Your goal
Filter the material, keeping only lines with the word "used".

Provided data
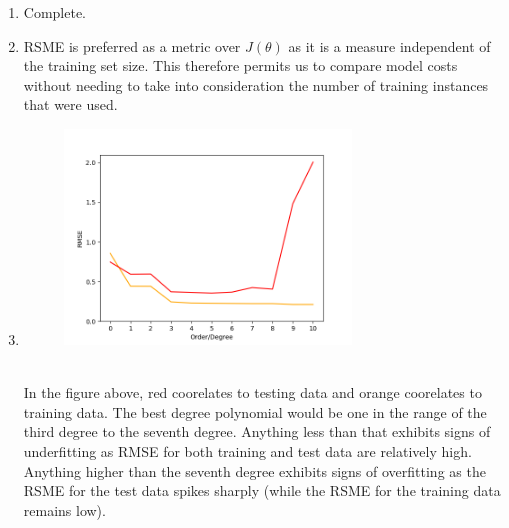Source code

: \documentclass[11pt]{article}
\newcommand{\solution}[1]{{{\color{blue}{\bf Solution:} {#1}}}}
\begin{document}
\begin{enumerate}
\item
\solution{
Complete.
}

\item
\solution{
RSME is preferred as a metric over $J(\theta)$ as it is  a measure independent of the training set size. This therefore permits us to compare model costs without needing to take into consideration the number of training instances that were used.
}

\item
\solution{
\begin{figure}[!htbp]
    \centering
    \includegraphics[width=3in]{4.png}
\end{figure} \\
In the figure above, red coorelates to testing data and orange coorelates to training data. The best degree polynomial would be one in the range of the third degree to the seventh degree. Anything less than that exhibits signs of underfitting as RMSE for both training and test data are relatively high. Anything higher than the seventh degree exhibits signs of overfitting as the RSME for the test data spikes sharply (while the RSME for the training data remains low).
}
\end{enumerate}
\end{document}
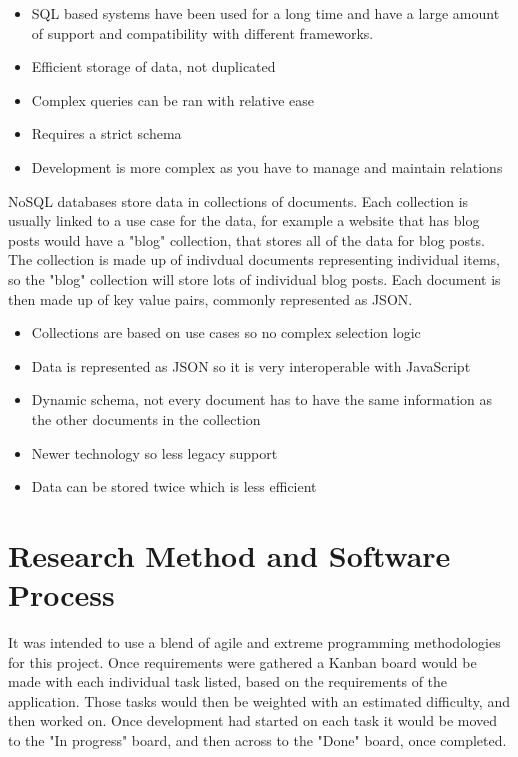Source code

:   \begin{itemize}
    \item SQL based systems have been used for a long time and have a large amount of support and compatibility with different frameworks. 
    \item Efficient storage of data, not duplicated
    \item Complex queries can be ran with relative ease
    \item Requires a strict schema 
    \item Development is more complex as you have to manage and maintain relations
  \end{itemize}

  NoSQL databases store data in collections of documents. Each collection is usually linked to a use case for the data, for example a website that has blog posts would have a "blog" collection, that stores all of the data for blog posts. The collection is made up of indivdual documents representing individual items, so the "blog" collection will store lots of individual blog posts. Each document is then made up of key value pairs, commonly represented as JSON. 

  \begin{itemize}
    \item Collections are based on use cases so no complex selection logic
    \item Data is represented as JSON so it is very interoperable with JavaScript
    \item Dynamic schema, not every document has to have the same information as the other documents in the collection
    \item Newer technology so less legacy support
    \item Data can be stored twice which is less efficient
  \end{itemize}



\section{Research Method and Software Process}
It was intended to use a blend of agile and extreme programming methodologies for this project. Once requirements were gathered a Kanban board would be made with each individual task listed, based on the requirements of the application. Those tasks would then be weighted with an estimated difficulty, and then worked on. Once development had started on each task it would be moved to the "In progress" board, and then across to the "Done" board, once completed.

Your solution
RSME is preferred as a metric over $J(\theta)$ as it is  a measure independent of the training set size. This therefore permits us to compare model costs without needing to take into consideration the number of training instances that were used.
    \item SQL based systems have been used for a long time and have a large amount of support and compatibility with different frameworks. 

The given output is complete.